004; OR: 2 73(1 33–5 29) for DN] There is no difference in the f

004; OR: 2.73(1.33–5.29) for DN]. There is no difference in the frequency

between DM and DN subjects. Conclusion: Subjects with T2DM show higher frequency of the 6L-6L leucine repeat in CNDP1 gene compared to non-diabetics. There is no association, however with development of nephropathy. LOH PT1, TOH MPHS2, MOLINA JAD2, VATHSALA A1 1Division of Nephrology, Department of Medicine, National University Hospital. Singapore; 2Health Services and Outcomes Research, National Healthcare Group, Singapore Introduction: Diabetic Nephropathy (DN) is the leading cause of End Stage Renal Disease in Singapore and its incidence is increasing in relation Paclitaxel order to increasing prevalence of Type 2 diabetes mellitus (T2DM). While measures to prevent diabetes and its early detection are important, optimal diabetes and blood pressure control, early detection of DN and its early treatment at the primary care setting are crucial to ameliorate the course of DN. We aimed to evaluate the prevalence of DN in a primary care cluster and identify the risk factors for its occurrence in a multi ethnic Asian population.
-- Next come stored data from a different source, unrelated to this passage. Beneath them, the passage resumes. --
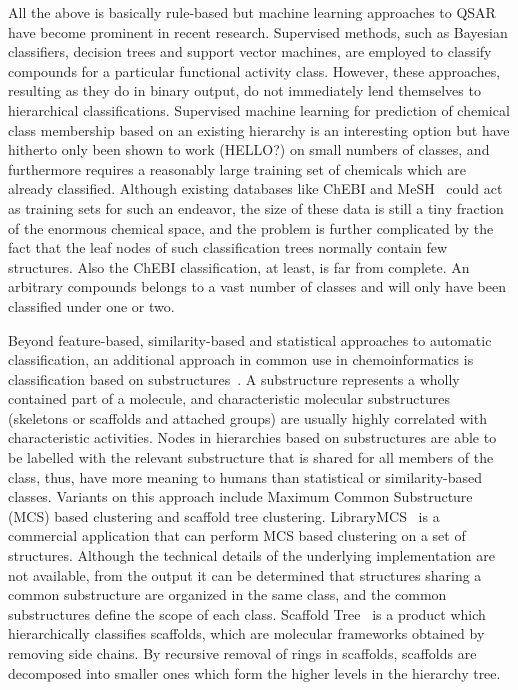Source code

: \documentclass[10pt]{bmc_article}
\newenvironment{bmcformat}{\baselineskip20pt\sloppy\setboolean{publ}{false}}{\baselineskip20pt\sloppy}
\begin{document}
\begin{bmcformat}
All the above is basically rule-based but machine learning approaches to QSAR have become prominent in recent research. Supervised methods, such as Bayesian classifiers, decision trees and support vector machines, are employed to classify compounds for a particular functional activity class.  However, these approaches, resulting as they do in binary output, do not immediately lend themselves to hierarchical classifications.  Supervised machine learning for prediction of chemical class membership based on an existing hierarchy is an interesting option but have hitherto only been shown to work (HELLO?) on small numbers of classes, and furthermore requires a reasonably large training set of chemicals which are already classified.  Although existing databases like ChEBI and MeSH~\cite{meshUrl} could act as training sets for such an endeavor, the size of these data is still a tiny fraction of the enormous chemical space, and the problem is further complicated by the fact that the leaf nodes of such classification trees normally contain few structures. Also the ChEBI classification, at least, is far from complete. An arbitrary compounds belongs to a vast number of classes and will only have been classified under one or two. 


Beyond feature-based, similarity-based and statistical approaches to automatic classification, an additional approach in common use in chemoinformatics is classification based on substructures~\cite{deshpande2005}.  A substructure represents a wholly contained part of a molecule, and characteristic molecular substructures (skeletons or scaffolds and attached groups) are usually highly correlated with characteristic activities.  Nodes in hierarchies based on substructures are able to be labelled with the relevant substructure that is shared for all members of the class, thus, have more meaning to humans than statistical or similarity-based classes. Variants on this approach include Maximum Common Substructure (MCS) based clustering and scaffold tree clustering. LibraryMCS~\cite{librarymcs} is a commercial application that can perform MCS based clustering on a set of structures. Although the technical details of the underlying implementation are not available, from the output it can be determined that structures sharing a common substructure are organized in the same class, and the common substructures define the scope of each class.  Scaffold Tree~\cite{Schuffenhauer2007} is a product which hierarchically classifies scaffolds, which are molecular frameworks obtained by removing side chains.  By recursive removal of rings in scaffolds, scaffolds are decomposed into smaller ones which form the higher levels in the hierarchy tree.  


\end{bmcformat}
\end{document}
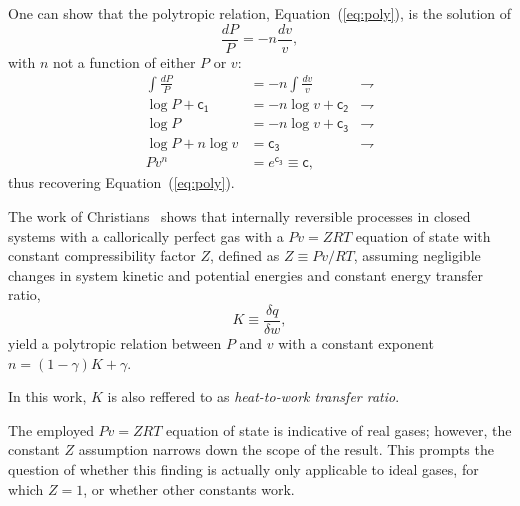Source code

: \documentclass[fleqn,11pt]{SelfArx}
\begin{document}
    One can show that the polytropic relation, Equation~(\ref{eq:poly}), is the solution of
    \begin{equation}
        \frac{dP}{P} = -n\frac{dv}{v},
        \label{eq:poly.ODE}
    \end{equation}
    \noindent with $n$ not a function of either $P$ or $v$:
    \begin{align}
        \int\frac{dP}{P} & = -n\int\frac{dv}{v} & \rightharpoondown
        \\
        \log P + \mathsf{c_1} & = -n\log v + \mathsf{c_2} & \rightharpoondown
        \\
        \log P & = -n\log v + \mathsf{c_3} & \rightharpoondown
        \\
        \log P + n\log v & = \mathsf{c_3} & \rightharpoondown
        \\
        Pv^n & = e^{\mathsf{c_3}} \equiv \mathsf{c},
    \end{align}
    \noindent thus recovering Equation~(\ref{eq:poly}).

    The  work  of  Christians~\cite{2012-ChristiansJ-IntJMechEngEduc}  shows   that   internally
    reversible processes in closed systems with a callorically perfect gas with  a  $Pv  =  ZRT$
    equation of state with constant compressibility factor $Z$, defined  as  $Z  \equiv  Pv/RT$,
    assuming negligible changes in system kinetic and potential  energies  and  constant  energy
    transfer ratio,
    \begin{equation}
        K \equiv \frac{\delta q}{\delta w},
        \label{eq:def.K}
    \end{equation}
    \noindent yield a polytropic relation between $P$ and $v$ with a constant exponent $n = (1 -
    \gamma)K + \gamma$.

    In this work, $K$ is also reffered to as \emph{heat-to-work transfer ratio}.

    The employed $Pv = ZRT$ equation of state is indicative of real gases; however, the constant
    $Z$ assumption narrows down the scope of the result. This prompts the  question  of  whether
    this finding is actually only applicable to ideal gases, for which $Z=1$, or  whether  other
    constants work.
\end{document}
Methods: 57,594 PLX4032 purchase T2DM patients on follow-up at the National Healthcare Group Polyclinics with eGFR and at least two urine Albumin/Creatinine Ratio (UACR) measurements were stratified into DN stages:

Normoalbuminuria (NI, UACR <30 mg/g), Microalbuminuria (MI, UACR 30–299 mg/g), Macroalbuminuria (MA, >300 mg/g)
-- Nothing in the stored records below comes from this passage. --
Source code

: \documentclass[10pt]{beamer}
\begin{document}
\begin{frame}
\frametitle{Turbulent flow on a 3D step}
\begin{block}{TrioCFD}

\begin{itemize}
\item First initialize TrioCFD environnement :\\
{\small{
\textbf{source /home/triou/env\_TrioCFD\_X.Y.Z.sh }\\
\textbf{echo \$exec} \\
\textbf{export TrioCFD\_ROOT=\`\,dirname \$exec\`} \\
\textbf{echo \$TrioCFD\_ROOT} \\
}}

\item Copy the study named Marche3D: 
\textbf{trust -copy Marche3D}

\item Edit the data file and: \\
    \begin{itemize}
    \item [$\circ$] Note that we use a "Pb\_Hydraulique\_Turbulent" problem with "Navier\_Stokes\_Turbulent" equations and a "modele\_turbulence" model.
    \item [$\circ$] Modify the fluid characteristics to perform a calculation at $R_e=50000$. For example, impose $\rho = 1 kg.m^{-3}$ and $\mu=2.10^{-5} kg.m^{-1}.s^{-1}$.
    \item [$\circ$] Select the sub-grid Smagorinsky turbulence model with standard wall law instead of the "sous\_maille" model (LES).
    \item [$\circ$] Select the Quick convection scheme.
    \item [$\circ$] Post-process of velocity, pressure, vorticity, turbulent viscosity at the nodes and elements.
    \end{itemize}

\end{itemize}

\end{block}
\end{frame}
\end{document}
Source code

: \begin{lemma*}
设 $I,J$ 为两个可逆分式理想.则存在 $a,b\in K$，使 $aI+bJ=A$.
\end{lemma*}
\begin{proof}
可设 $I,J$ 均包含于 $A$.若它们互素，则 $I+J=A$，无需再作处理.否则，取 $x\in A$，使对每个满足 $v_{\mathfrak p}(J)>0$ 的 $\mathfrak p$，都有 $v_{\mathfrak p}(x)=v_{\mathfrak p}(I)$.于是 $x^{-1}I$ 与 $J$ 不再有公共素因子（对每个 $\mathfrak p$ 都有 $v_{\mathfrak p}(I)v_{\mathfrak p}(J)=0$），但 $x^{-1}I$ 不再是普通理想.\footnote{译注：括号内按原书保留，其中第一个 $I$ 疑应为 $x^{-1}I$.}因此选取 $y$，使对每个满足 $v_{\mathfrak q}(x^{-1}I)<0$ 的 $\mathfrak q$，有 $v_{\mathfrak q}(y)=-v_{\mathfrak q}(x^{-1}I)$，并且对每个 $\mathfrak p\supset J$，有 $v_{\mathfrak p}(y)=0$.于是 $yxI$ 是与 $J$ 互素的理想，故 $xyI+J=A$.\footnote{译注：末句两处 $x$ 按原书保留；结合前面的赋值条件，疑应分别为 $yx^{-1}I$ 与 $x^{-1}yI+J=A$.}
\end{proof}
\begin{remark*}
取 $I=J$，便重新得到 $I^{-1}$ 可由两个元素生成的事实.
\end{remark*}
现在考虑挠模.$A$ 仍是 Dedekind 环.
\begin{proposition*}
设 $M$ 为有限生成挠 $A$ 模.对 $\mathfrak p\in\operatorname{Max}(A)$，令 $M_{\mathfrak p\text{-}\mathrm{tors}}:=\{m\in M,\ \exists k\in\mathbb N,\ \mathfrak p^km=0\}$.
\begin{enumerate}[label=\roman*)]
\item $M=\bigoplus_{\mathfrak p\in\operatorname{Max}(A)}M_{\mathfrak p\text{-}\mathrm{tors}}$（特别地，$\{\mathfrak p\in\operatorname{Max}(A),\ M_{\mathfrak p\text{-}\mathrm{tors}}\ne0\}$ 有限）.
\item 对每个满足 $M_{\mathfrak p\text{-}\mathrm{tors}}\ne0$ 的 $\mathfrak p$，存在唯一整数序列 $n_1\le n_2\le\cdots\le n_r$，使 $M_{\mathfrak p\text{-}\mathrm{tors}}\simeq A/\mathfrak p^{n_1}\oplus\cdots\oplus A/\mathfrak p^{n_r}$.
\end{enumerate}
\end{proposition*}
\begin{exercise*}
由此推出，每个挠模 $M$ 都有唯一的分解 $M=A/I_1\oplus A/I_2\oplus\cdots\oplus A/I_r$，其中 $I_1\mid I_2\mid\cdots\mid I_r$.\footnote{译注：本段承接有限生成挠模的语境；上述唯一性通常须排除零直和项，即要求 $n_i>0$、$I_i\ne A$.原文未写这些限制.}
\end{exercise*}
and Renal Impairment Idoxuridine (RI, eGFR <60 mL/min/1·73 m2). Risk factors for DN stages were evaluated through multivariate analysis. Results: The study population was 71% Chinese, 56% Female with mean age: 66 years, duration of diabetes of 8 years, HbA1c of 7·5% and Body Mass Index (BMI) of 26·5 kg/m2; 81% has hypertension and 73% were on Angiotensin-Converting-Enzyme-Inhibitor or Angiotensin-Receptor-Blocker. Prevalence of DN, including MI, MA or RI in this primary healthcare cluster was high at 52·5%; 32·1% had MI, 5·3% had MA, while 15·1% had RI. DN prevalence among the ethnic subpopulations was different: 52·2% of Chinese, 60·4% of Malays and 45·3% of Indians had DN respectively, p < 0·0001 (Table 1). After regression analysis, the odds ratio for DN in Malays was 1·42 (95% CI, 1·35–1·51) while in Indians was 0·86 (95%CI, 0·81–0·91). Other independent risk factors for DN prevalence were age, female gender, duration of diabetes and hypertension, HbA1c and BMI (Table 2). While Malays had the shortest duration of diabetes but highest BMI, Indians had the poorest control of diabetes whereas Chinese were older and had the longest duration of hypertension. Conclusion: The high prevalence of DN and its inter-ethnic differences suggest the need for additional measures to optimise the care of T2DM at the primary care setting so as to mitigate its progression.